PROBLEM STATEMENT: Starting with the line that contains "I rely on an" and stopping after the line that contains "Their are some", return each line below exactly as written, with no others.

PROVIDED ENTRIES:

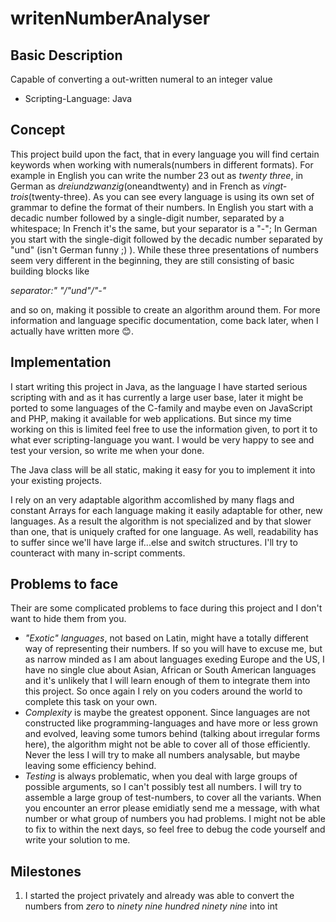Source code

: # writenNumberAnalyser

## Basic Description
Capable of converting a out-written numeral to an integer value

* Scripting-Language: Java

## Concept
This project build upon the fact, that in every language you will find certain keywords when working with numerals(numbers in different formats). For example in English you can write the number 23 out as *twenty three*, in German as *dreiundzwanzig*(oneandtwenty) and in French as *vingt-trois*(twenty-three).
As you can see every language is using its own set of grammar to define the format of their numbers. In English you start with a decadic number followed by a single-digit number, separated by a whitespace; In French it's the same, but your separator is a "-"; In German you start with the single-digit followed by the decadic number separated by "und" (isn't German funny ;) ).
While these three presentations of numbers seem very different in the beginning, they are still consisting of basic building blocks like

_separator:" "/"und"/"-"_

and so on, making it possible to create an algorithm around them.
For more information and language specific documentation, come back later, when I actually have written more 😊.

## Implementation
I start writing this project in Java, as the language I have started serious scripting with and as it has currently a large user base, later it might be ported to some languages of the C-family and maybe even on JavaScript and PHP, making it available for web applications. But since my time working on this is limited feel free to use the information given, to port it to what ever scripting-language you want. I would be very happy to see and test your version, so write me when your done.

The Java class will be all static, making it easy for you to implement it into your existing projects.

I rely on an very adaptable algorithm accomlished by many flags and constant Arrays for each language making it easily adaptable for other, new languages. As a result the algorithm is not specialized and by that slower than one, that is uniquely crafted for one language. As well, readability has to suffer since we'll have large if...else and switch structures. I'll try to counteract with many in-script comments.

## Problems to face
Their are some complicated problems to face during this project and I don't want to hide them from you.

* _"Exotic" languages_, not based on Latin, might have a totally different way of representing their numbers. If so you will have to excuse me, but as narrow minded as I am about languages exeding Europe and the US, I have no single clue about Asian, African or South American languages and it's unlikely that I will learn enough of them to integrate them into this project. So once again I rely on you coders around the world to complete this task on your own.
* _Complexity_ is maybe the greatest opponent. Since languages are not constructed like programming-languages and have more or less grown and evolved, leaving some tumors behind (talking about irregular forms here), the algorithm might not be able to cover all of those efficiently. Never the less I will try to make all numbers analysable, but maybe leaving some efficiency behind.
* _Testing_ is always problematic, when you deal with large groups of possible arguments, so I can't possibly test all numbers. I will try to assemble a large group of test-numbers, to cover all the variants. When you encounter an error please emidiatly send me a message, with what number or what group of numbers you had problems. I might not be able to fix to within the next days, so feel free to debug the code yourself and write your solution to me.

## Milestones
1. I started the project privately and already was able to convert the numbers from *zero* to *ninety nine hundred ninety nine* into int
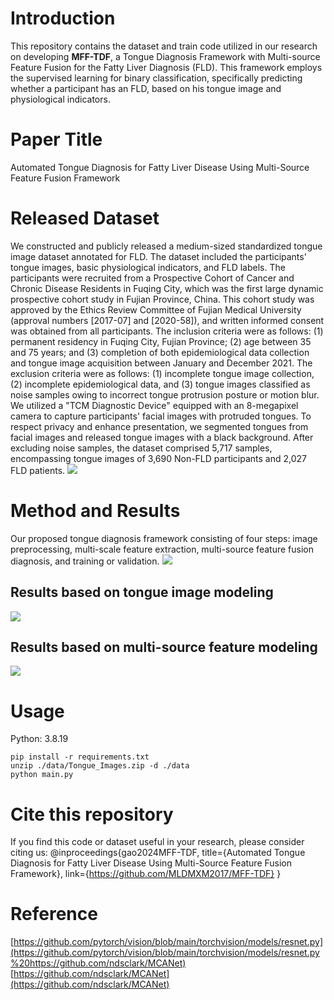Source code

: ﻿# Introduction
This repository contains the dataset and train code utilized in our research on developing **MFF-TDF**, a Tongue Diagnosis Framework with Multi-source Feature Fusion for the Fatty Liver Diagnosis (FLD). This framework employs the supervised learning for binary classification, specifically predicting whether a participant has an FLD, based on his tongue image and physiological indicators.
# Paper Title
Automated Tongue Diagnosis for Fatty Liver Disease Using Multi-Source Feature Fusion Framework
# Released Dataset
We constructed and publicly released a medium-sized standardized tongue image dataset annotated for FLD. The dataset included the participants' tongue images, basic physiological indicators, and FLD labels. The participants were recruited from a Prospective Cohort of Cancer and Chronic Disease Residents in Fuqing City, which was the first large dynamic prospective cohort study in Fujian Province, China. This cohort study was approved by the Ethics Review Committee of Fujian Medical University (approval numbers [2017-07] and [2020-58]), and written informed consent was obtained from all participants.
The inclusion criteria were as follows: (1) permanent residency in Fuqing City, Fujian Province; (2) age between 35 and 75 years; and (3) completion of both epidemiological data collection and tongue image acquisition between January and December 2021. The exclusion criteria were as follows: (1) incomplete tongue image collection, (2) incomplete epidemiological data, and (3) tongue images classified as noise samples owing to incorrect tongue protrusion posture or motion blur.
We utilized a "TCM Diagnostic Device" equipped with an 8-megapixel camera to capture participants' facial images with protruded tongues. To respect privacy and enhance presentation, we segmented tongues from facial images and released tongue images with a black background. After excluding noise samples, the dataset comprised 5,717 samples, encompassing tongue images of 3,690 Non-FLD participants and 2,027 FLD patients.
![](https://github.com/MLDMXM2017/MFF-TDF/imgs/dataset_collection.png)
# Method and Results
Our proposed tongue diagnosis framework consisting of four steps: image preprocessing, multi-scale feature extraction, multi-source feature fusion diagnosis, and training or validation.
![](https://github.com/MLDMXM2017/MFF-TDF/imgs/dataset_collection.png)
## Results based on tongue image modeling
![](https://github.com/MLDMXM2017/MFF-TDF/imgs/results_based_on_images.png)
## Results based on multi-source feature modeling
![](https://github.com/MLDMXM2017/MFF-TDF/imgs/results_base_on_multisource.png)
# Usage
Python: 3.8.19

    pip install -r requirements.txt
    unzip ./data/Tongue_Images.zip -d ./data
    python main.py

# Cite this repository
If you find this code or dataset useful in your research, please consider citing us:
@inproceedings{gao2024MFF-TDF,
  title={Automated Tongue Diagnosis for Fatty Liver Disease Using Multi-Source Feature Fusion Framework},
  link={https://github.com/MLDMXM2017/MFF-TDF}
}

# Reference
[https://github.com/pytorch/vision/blob/main/torchvision/models/resnet.py](https://github.com/pytorch/vision/blob/main/torchvision/models/resnet.py%20https://github.com/ndsclark/MCANet)
[https://github.com/ndsclark/MCANet](https://github.com/ndsclark/MCANet)
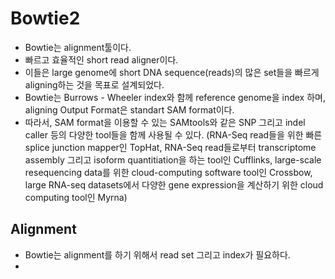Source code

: 
# Bowtie2 
- Bowtie는 alignment툴이다.
- 빠르고 효율적인 short read aligner이다. 
- 이들은 large genome에 short DNA sequence(reads)의 많은 set들을 빠르게 aligning하는 것을 목표로 설계되었다. 
- Bowtie는 Burrows - Wheeler index와 함께 reference genome을 index 하며, aligning Output Format은 standart SAM format이다. 
- 따라서, SAM format을 이용할 수 있는 SAMtools와 같은 SNP 그리고 indel caller 등의 다양한 tool들을 함께 사용될 수 있다.
(RNA-Seq read들을 위한 빠른 splice junction mapper인 TopHat, RNA-Seq read들로부터 transcriptome assembly 그리고 isoform quantitiation을 하는 tool인 Cufflinks, large-scale resequencing data를 위한 cloud-computing software tool인 Crossbow, large RNA-seq datasets에서 다양한 gene expression을 계산하기 위한 cloud computing tool인 Myrna)


## Alignment 

- Bowtie는 alignment를 하기 위해서 read set 그리고 index가 필요하다.
- 



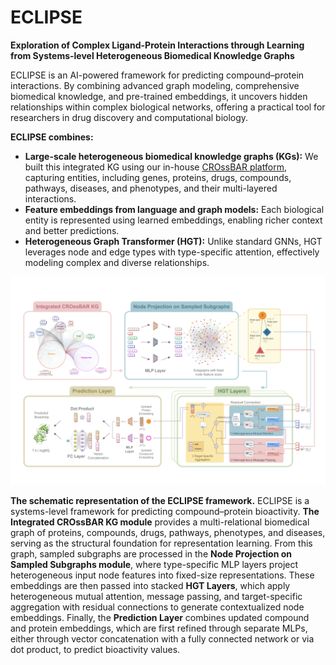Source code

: # ECLIPSE
**Exploration of Complex Ligand-Protein Interactions through Learning from Systems-level Heterogeneous Biomedical Knowledge Graphs**

ECLIPSE is an AI-powered framework for predicting compound–protein interactions. By combining advanced graph modeling, comprehensive biomedical knowledge, and pre-trained embeddings, it uncovers hidden relationships within complex biological networks, offering a practical tool for researchers in drug discovery and computational biology.

**ECLIPSE combines:**
- **Large-scale heterogeneous biomedical knowledge graphs (KGs):** We built this integrated KG using our in-house [CROssBAR platform](https://crossbar.kansil.org/about.php), capturing entities, including genes, proteins, drugs, compounds, pathways, diseases, and phenotypes, and their multi-layered interactions.  
- **Feature embeddings from language and graph models:** Each biological entity is represented using learned embeddings, enabling richer context and better predictions.  
- **Heterogeneous Graph Transformer (HGT):** Unlike standard GNNs, HGT leverages node and edge types with type-specific attention, effectively modeling complex and diverse relationships.

<p align="center">
  <img src="workflow.png" alt="The schematic representation of the ECLIPSE framework" width="600"/>
</p>

**The schematic representation of the ECLIPSE framework.** ECLIPSE is a systems-level framework for predicting compound–protein bioactivity. **The Integrated CROssBAR KG module** provides a multi-relational biomedical graph of proteins, compounds, drugs, pathways, phenotypes, and diseases, serving as the structural foundation for representation learning. From this graph, sampled subgraphs are processed in the **Node Projection on Sampled Subgraphs module**, where type-specific MLP layers project heterogeneous input node features into fixed-size representations. These embeddings are then passed into stacked **HGT Layers**, which apply heterogeneous mutual attention, message passing, and target-specific aggregation with residual connections to generate contextualized node embeddings. Finally, the **Prediction Layer** combines updated compound and protein embeddings, which are first refined through separate MLPs, either through vector concatenation with a fully connected network or via dot product, to predict bioactivity values.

ANSWER BELOW:
I rely on an very adaptable algorithm accomlished by many flags and constant Arrays for each language making it easily adaptable for other, new languages. As a result the algorithm is not specialized and by that slower than one, that is uniquely crafted for one language. As well, readability has to suffer since we'll have large if...else and switch structures. I'll try to counteract with many in-script comments.

## Problems to face
Their are some complicated problems to face during this project and I don't want to hide them from you.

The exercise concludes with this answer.